Taxpayer Liability for Supplier: Important Precedent by Supreme Arbitration Court

Konstantin Sasov
Senior Associate
Pepeliaev Group

Issue of Defaulting Signatories

In their normal course of business, companies do not pay much attention to the actual signatory of a contract, delivery documents or value-added tax (VAT) invoices on behalf of the supplier. If the documents are prepared on the company’s letterhead, if they bear the company’s seal and signature of the general director and, most importantly, the goods are shipped and fully paid, there are no grounds for believing that the documents were signed by an unauthorized individual. Moreover, Russian civil legislation advocates a simplification of transactions. For example, a contract may be signed by a party without the presence of another party; the signed documents may be sent by mail, fax or e-mail (Clause 3, Article 434 of the Russian Tax Code). Most importantly, a company should make sure that the authorized party initiated the transaction under the contract.

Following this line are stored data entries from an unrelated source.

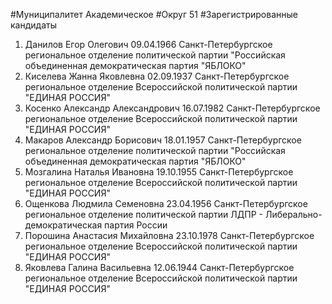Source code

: #Муниципалитет
Академическое
#Округ
51
#Зарегистрированные кандидаты
1. Данилов Егор Олегович 09.04.1966
Санкт-Петербургское региональное отделение политической партии "Российская объединенная демократическая партия "ЯБЛОКО"
2. Киселева Жанна Яковлевна 02.09.1937
Санкт-Петербургское региональное отделение Всероссийской политической партии "ЕДИНАЯ РОССИЯ"
3. Косенко Александр Александрович 16.07.1982
Санкт-Петербургское региональное отделение Всероссийской политической партии "ЕДИНАЯ РОССИЯ"
4. Макаров Александр Борисович 18.01.1957
Санкт-Петербургское региональное отделение политической партии "Российская объединенная демократическая партия "ЯБЛОКО"
5. Мозгалина Наталья Ивановна 19.10.1955
Санкт-Петербургское региональное отделение Всероссийской политической партии "ЕДИНАЯ РОССИЯ"
6. Ощенкова Людмила Семеновна 23.04.1956
Санкт-Петербургское региональное отделение политической партии ЛДПР - Либерально-демократическая партия России
7. Порошина Анастасия Михайловна 23.10.1978
Санкт-Петербургское региональное отделение Всероссийской политической партии "ЕДИНАЯ РОССИЯ"
8. Яковлева Галина Васильевна 12.06.1944
Санкт-Петербургское региональное отделение Всероссийской политической партии "ЕДИНАЯ РОССИЯ"
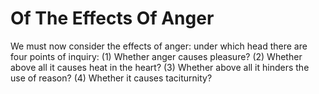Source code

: # Of The Effects Of Anger

We must now consider the effects of anger: under which head there are four points of inquiry:
(1) Whether anger causes pleasure?
(2) Whether above all it causes heat in the heart?
(3) Whether above all it hinders the use of reason?
(4) Whether it causes taciturnity?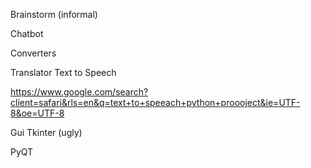 Brainstorm (informal)

Chatbot

Converters

Translator
  Text to Speech

https://www.google.com/search?client=safari&rls=en&q=text+to+speeach+python+proooject&ie=UTF-8&oe=UTF-8


Gui
  Tkinter (ugly)

  PyQT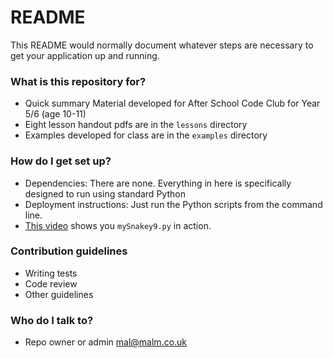 # README #

This README would normally document whatever steps are necessary to get your application up and running.

### What is this repository for? ###

* Quick summary
Material developed for After School Code Club for Year 5/6 (age 10-11)
* Eight lesson handout pdfs are in the `lessons` directory
* Examples developed for class are in the `examples` directory

### How do I get set up? ###
* Dependencies: There are none.  Everything in here is specifically designed to run using standard Python
* Deployment instructions: Just run the Python scripts from the command line.
* [This video](https://www.youtube.com/watch?v=SsRRC9529VY) shows you `mySnakey9.py` in action.

### Contribution guidelines ###
* Writing tests
* Code review
* Other guidelines

### Who do I talk to? ###
* Repo owner or admin
mal@malm.co.uk
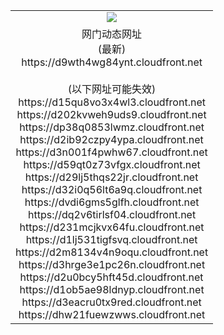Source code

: ﻿<table>
  <tr></tr>
  <tr><td colspan=2 align=center><img src="https://d9wth4wg84ynt.cloudfront.net/Up/oGate.jpg" /></td></tr>
  <tr><td colspan=2 align=center>网门动态网址<br/>(最新)
<br>https://d9wth4wg84ynt.cloudfront.net
<br/><br/>(以下网址可能失效)
<br>https://d15qu8vo3x4wl3.cloudfront.net
<br>https://d202kvweh9uds9.cloudfront.net
<br>https://dp38q0853lwmz.cloudfront.net
<br>https://d2ib92czpy4ypa.cloudfront.net
<br>https://d3n001f4pwhw67.cloudfront.net
<br>https://d59qt0z73vfgx.cloudfront.net
<br>https://d29lj5thqs22jr.cloudfront.net
<br>https://d32i0q56lt6a9q.cloudfront.net
<br>https://dvdi6gms5glfh.cloudfront.net
<br>https://dq2v6tirlsf04.cloudfront.net
<br>https://d231mcjkvx64fu.cloudfront.net
<br>https://d1lj531tigfsvq.cloudfront.net
<br>https://d2m8134v4n9oqu.cloudfront.net
<br>https://d3hrge3e1pc26n.cloudfront.net
<br>https://d2u0bcy5hft45d.cloudfront.net
<br>https://d1ob5ae98ldnyp.cloudfront.net
<br>https://d3eacru0tx9red.cloudfront.net
<br>https://dhw21fuewzwws.cloudfront.net
    </td>
  </tr>
</table>
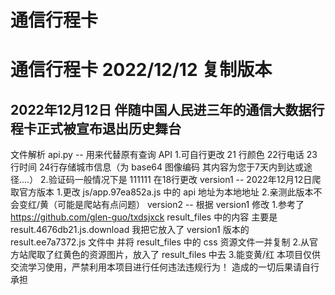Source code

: # 通信行程卡
# 通信行程卡 2022/12/12 复制版本
## 2022年12月12日 伴随中国人民进三年的通信大数据行程卡正式被宣布退出历史舞台
文件解析
api.py -- 用来代替原有查询 API
       1.可自行更改 21 行颜色 22行电话 23行时间 24行存储城市信息（为 base64 图像编码 其内容为您于7天内到达或途径....）
       2.验证码一般情况下是 111111 在18行更改
version1 -- 2022年12月12日爬取官方版本
       1.更改 js/app.97ea852a.js 中的 api 地址为本地地址
       2.亲测此版本不会变红/黄（可能是爬站有点问题）
version2 -- 根据 version1 修改
       1.参考了 https://github.com/glen-guo/txdsjxck result_files 中的内容 主要是 result.4676db21.js.download 我把它放入了 version1 版本的 result.ee7a7372.js 文件中 并将 result_files 中的 css 资源文件一并复制
       2.从官方站爬取了红黄色的资源图片，放入了 result_files 中去
       3.能变黄/红
本项目仅供交流学习使用，严禁利用本项目进行任何违法违规行为！
造成的一切后果请自行承担
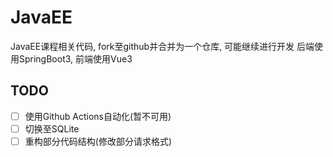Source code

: # JavaEE

JavaEE课程相关代码, fork至github并合并为一个仓库, 可能继续进行开发
后端使用SpringBoot3, 前端使用Vue3

## TODO
- [ ] 使用Github Actions自动化(暂不可用)
- [ ] 切换至SQLite
- [ ] 重构部分代码结构(修改部分请求格式)
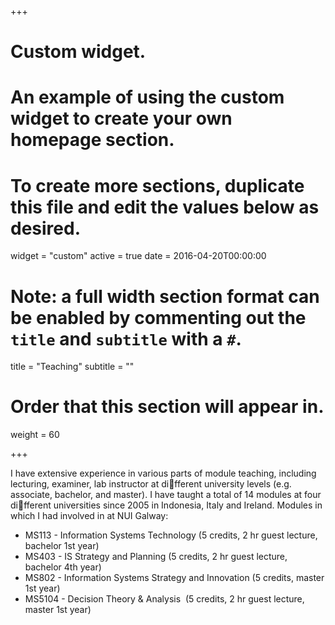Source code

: +++
# Custom widget.
# An example of using the custom widget to create your own homepage section.
# To create more sections, duplicate this file and edit the values below as desired.
widget = "custom"
active = true
date = 2016-04-20T00:00:00

# Note: a full width section format can be enabled by commenting out the `title` and `subtitle` with a `#`.
title = "Teaching"
subtitle = ""

# Order that this section will appear in.
weight = 60

+++

I have extensive experience in various parts of module teaching, including lecturing, examiner, lab instructor at different university levels (e.g. associate, bachelor, and master). I have taught a total of 14 modules at four different universities since 2005 in Indonesia, Italy and Ireland. Modules in which I had involved in at NUI Galway:

* MS113 - Information Systems Technology (5 credits, 2 hr guest lecture, bachelor 1st year)
* MS403 - IS Strategy and Planning (5 credits, 2 hr guest lecture, bachelor 4th year)
* MS802 - Information Systems Strategy and Innovation (5 credits, master 1st year)
* MS5104 - Decision Theory & Analysis  (5 credits, 2 hr guest lecture, master 1st year)
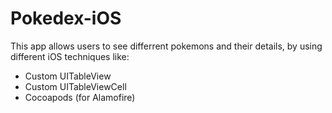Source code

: # Pokedex-iOS
This app allows users to see differrent pokemons and their details, by using different iOS techniques like:
* Custom UITableView
* Custom UITableViewCell
* Cocoapods (for Alamofire)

Moreover it should be noted here that the party should be the specific company, rather than the company’s representative — an individual. The Russian Civil Code also states that if an unauthorized individual signs a contract on behalf of the company, but the company approves of the transactions in future (for example, through implicative actions), this contract is deemed to have been concluded on behalf of the company (Clause 1, Article 183). Arbitration courts do not discern any shortcomings in documents even if a contract was not sealed or VAT invoices were certified with electronic signatures.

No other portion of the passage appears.